Tuesday, November 9, 2010

House plant

(hey psst, psst... before we get started I just wanted to say... this is my hundredth blog post. isn't that wild? someone should take me out for a beer or something.)


Recently I got my only house plant. I’m not sure what exactly it is, and it’s only moderately athsteticly pleasing, but to me it is the bee’s knees. (it may be a sign that I’m getting too attached to my current tenuous housing situation but that’s a whole other blog post)  I’ve been doing my best for my little leafy friend, and regularly open my blinds so he can eat up delicious sunlight.
            In addition to this, I have been getting more and more comfortable with my questionable neighborhood.

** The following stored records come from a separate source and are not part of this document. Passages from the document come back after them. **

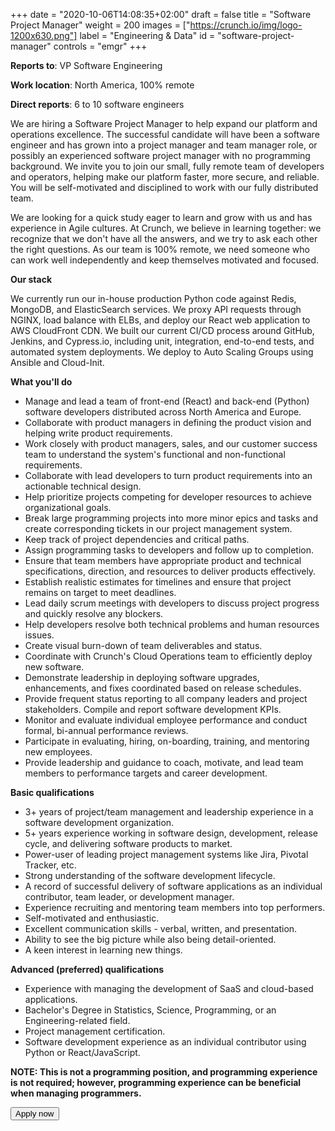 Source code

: +++
date = "2020-10-06T14:08:35+02:00"
draft = false
title = "Software Project Manager"
weight = 200
images = ["https://crunch.io/img/logo-1200x630.png"]
label = "Engineering & Data"
id = "software-project-manager"
controls = "emgr"
+++

**Reports to**: VP Software Engineering

**Work location**: North America, 100% remote

**Direct reports**: 6 to 10 software engineers

We are hiring a Software Project Manager to help expand our platform and operations excellence. The successful candidate will have been a software engineer and has grown into a project manager and team manager role, or possibly an experienced software project manager with no programming background. We invite you to join our small, fully remote team of developers and operators, helping make our platform faster, more secure, and reliable. You will be self-motivated and disciplined to work with our fully distributed team.

We are looking for a quick study eager to learn and grow with us and has experience in Agile cultures. At Crunch, we believe in learning together: we recognize that we don't have all the answers, and we try to ask each other the right questions. As our team is 100% remote, we need someone who can work well independently and keep themselves motivated and focused.

**Our stack**

We currently run our in-house production Python code against Redis, MongoDB, and ElasticSearch services. We proxy API requests through NGINX, load balance with ELBs, and deploy our React web application to AWS CloudFront CDN. We built our current CI/CD process around GitHub, Jenkins, and Cypress.io, including unit, integration, end-to-end tests, and automated system deployments. We deploy to Auto Scaling Groups using Ansible and Cloud-Init.

**What you'll do**

- Manage and lead a team of front-end (React) and back-end (Python) software developers distributed across North America and Europe.
- Collaborate with product managers in defining the product vision and helping write product requirements.
- Work closely with product managers, sales, and our customer success team to understand the system's functional and non-functional requirements.
- Collaborate with lead developers to turn product requirements into an actionable technical design.
- Help prioritize projects competing for developer resources to achieve organizational goals.
- Break large programming projects into more minor epics and tasks and create corresponding tickets in our project management system.
- Keep track of project dependencies and critical paths.
- Assign programming tasks to developers and follow up to completion.
- Ensure that team members have appropriate product and technical specifications, direction, and resources to deliver products effectively.
- Establish realistic estimates for timelines and ensure that project remains on target to meet deadlines.
- Lead daily scrum meetings with developers to discuss project progress and quickly resolve any blockers.
- Help developers resolve both technical problems and human resources issues.
- Create visual burn-down of team deliverables and status.
- Coordinate with Crunch's Cloud Operations team to efficiently deploy new software.
- Demonstrate leadership in deploying software upgrades, enhancements, and fixes coordinated based on release schedules.
- Provide frequent status reporting to all company leaders and project stakeholders. Compile and report software development KPIs.
- Monitor and evaluate individual employee performance and conduct formal, bi-annual performance reviews.
- Participate in evaluating, hiring, on-boarding, training, and mentoring new employees.
- Provide leadership and guidance to coach, motivate, and lead team members to performance targets and career development.

**Basic qualifications**

- 3+ years of project/team management and leadership experience in a software development organization.
- 5+ years experience working in software design, development, release cycle, and delivering software products to market.
- Power-user of leading project management systems like Jira, Pivotal Tracker, etc.
- Strong understanding of the software development lifecycle.
- A record of successful delivery of software applications as an individual contributor, team leader, or development manager.
- Experience recruiting and mentoring team members into top performers.
- Self-motivated and enthusiastic.
- Excellent communication skills - verbal, written, and presentation.
- Ability to see the big picture while also being detail-oriented.
- A keen interest in learning new things.

**Advanced (preferred) qualifications**

- Experience with managing the development of SaaS and cloud-based applications.
- Bachelor's Degree in Statistics, Science, Programming, or an Engineering-related field.
- Project management certification.
- Software development experience as an individual contributor using Python or React/JavaScript.

**NOTE: This is not a programming position, and programming experience is not required; however, programming experience can be beneficial when managing programmers.**

<button class="btn btn-success" onclick="location.href='https://smrtr.io/66ZYg';">Apply now</button>
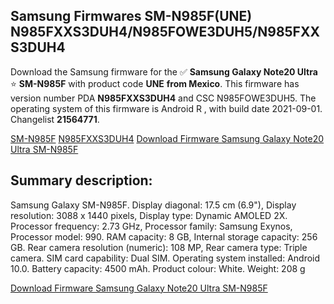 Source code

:<h2>Samsung Firmwares SM-N985F(UNE) N985FXXS3DUH4/N985FOWE3DUH5/N985FXXS3DUH4</h2>
Download the Samsung firmware for the ✅ <strong>Samsung Galaxy Note20 Ultra </strong> ⭐ <strong>SM-N985F</strong> with product code <strong>UNE</strong> <strong> from Mexico</strong>. This firmware has version number PDA <strong>N985FXXS3DUH4</strong> and CSC N985FOWE3DUH5. The operating system of this firmware is Android R , with build date 2021-09-01. Changelist <strong>21564771</strong>.


[SM-N985F](https://samfirm.shop/samsung/model/SM-N985F)
[N985FXXS3DUH4](https://samfirm.shop/samsung/pda/N985FXXS3DUH4)
[Download Firmware Samsung Galaxy Note20 Ultra SM-N985F](https://samfirm.shop/samsung/firmware/451984)
<h2>Summary description:</h2>
<p>Samsung Galaxy SM-N985F. Display diagonal: 17.5 cm (6.9"), Display resolution: 3088 x 1440 pixels, Display type: Dynamic AMOLED 2X. Processor frequency: 2.73 GHz, Processor family: Samsung Exynos, Processor model: 990. RAM capacity: 8 GB, Internal storage capacity: 256 GB. Rear camera resolution (numeric): 108 MP, Rear camera type: Triple camera. SIM card capability: Dual SIM. Operating system installed: Android 10.0. Battery capacity: 4500 mAh. Product colour: White. Weight: 208 g</p>


[Download Firmware Samsung Galaxy Note20 Ultra SM-N985F](https://samfirm.shop/samsung/firmware/451984)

So this Sunday, uhh yesterday at this point, two days ago by the time I will post this, I got home from work and just left the blinds open, while I drew some pictures of a pensive frog leaping into the water. I had just got done drawing his questioning eye balls peeping out from a bed of ripples, when a jarring set of knocks resounded through my window. My eyelids were heavy at this point. It was shortly after bar close, and a figure stood outside my window gesturing to me dramatically, comically. I couldn’t see her well; I could see her well enuff to know it was a woman, but not much more than that. The thought occurred that “this must be one of my friends come to visit”. Who else would pound on my window and flail like a psychotic?
            The figure gestured toward the door, and I left my apartment and walked in to the lobby, to find someone decidedly, not my friend, on the other side of the glass door. I cautiously opened the door a crack and poked my head through. A woman in her late forties was standing there, controlling her drunken sway; she could not however control the smell of cheap whisky hanging off her like a coat.
            “Can I use your bathroom?”
            “Uhhh…” I look in the direction of the now closed cozy and the casino a short distance away.
            “They won’t let me into the casino.”
            “My god” I think “what kind of behavior do you have to perpetrate to not be allowed into a casino? Gambling loves drunks” I almost didn’t let her in, but I remembered two things. I’m a big guy, and this is a little drunken lady, stocky and experienced but little, and (thing two) I am half god. I can take her, if need be, and she was being essentially polite, so I pivoted on one foot and swung the door open.
            Once inside the apartment I direct her to the bathroom, and she heads for it, in the mean time I begin to reconsider my decision, and even briefly search for something to brandish at her. But talk myself down from wielding my hammer ominously, when she get’s out of the toilet. It’s not long before she comes out.
            “Do you live here alone?”
            “Yes”
            “My name is Diane”
            “Hi I’m Michael.” When Diane takes my hand she squeezes it once in a handshake, and another quick grasp after we finish the shake, in a maneuver that I could only interpret as an attempt at seduction. This close to Diane, the cheap whiskey is almost overwhelming, and I begin to feel drunk, and I’m not ashamed to admit it, a little scared. Not for my physical well being, as I still feel like I have a handle on that issue, but for some much less tangible reason.
            “Would you like some company tonight?” she asks me.
            “No, thank you”
            “Really?”
            “I’m fine” It’s difficult to continue to be polite at this point, but things are getting real surreal real fast.
            “well could I have some money to help me get back to west Duluth?”
            “I don’t have any” I say, and I don’t. I had just that morning scrounged every large coin currency left in my house, to buy coffee.  I did manage a handful of nickels for her, and then with her weighed down with five pounds of a dollar fifty, I expected her to leave. I eyed the hammer, which was now very nearby.
            “Can I just stay here?”
            “No”
            “Can’t I?”
            “No” I didn’t offer any explanations, I didn’t say anything but “No” and she left. If I had said anything but “No” I think I could have easily been guilted into letting her stay, and sleeping cuddled up to my hammer all night.

2 comments:

  1. Looks like Coleus blumei.

    (http://www.plantoftheweek.org/week249.shtml)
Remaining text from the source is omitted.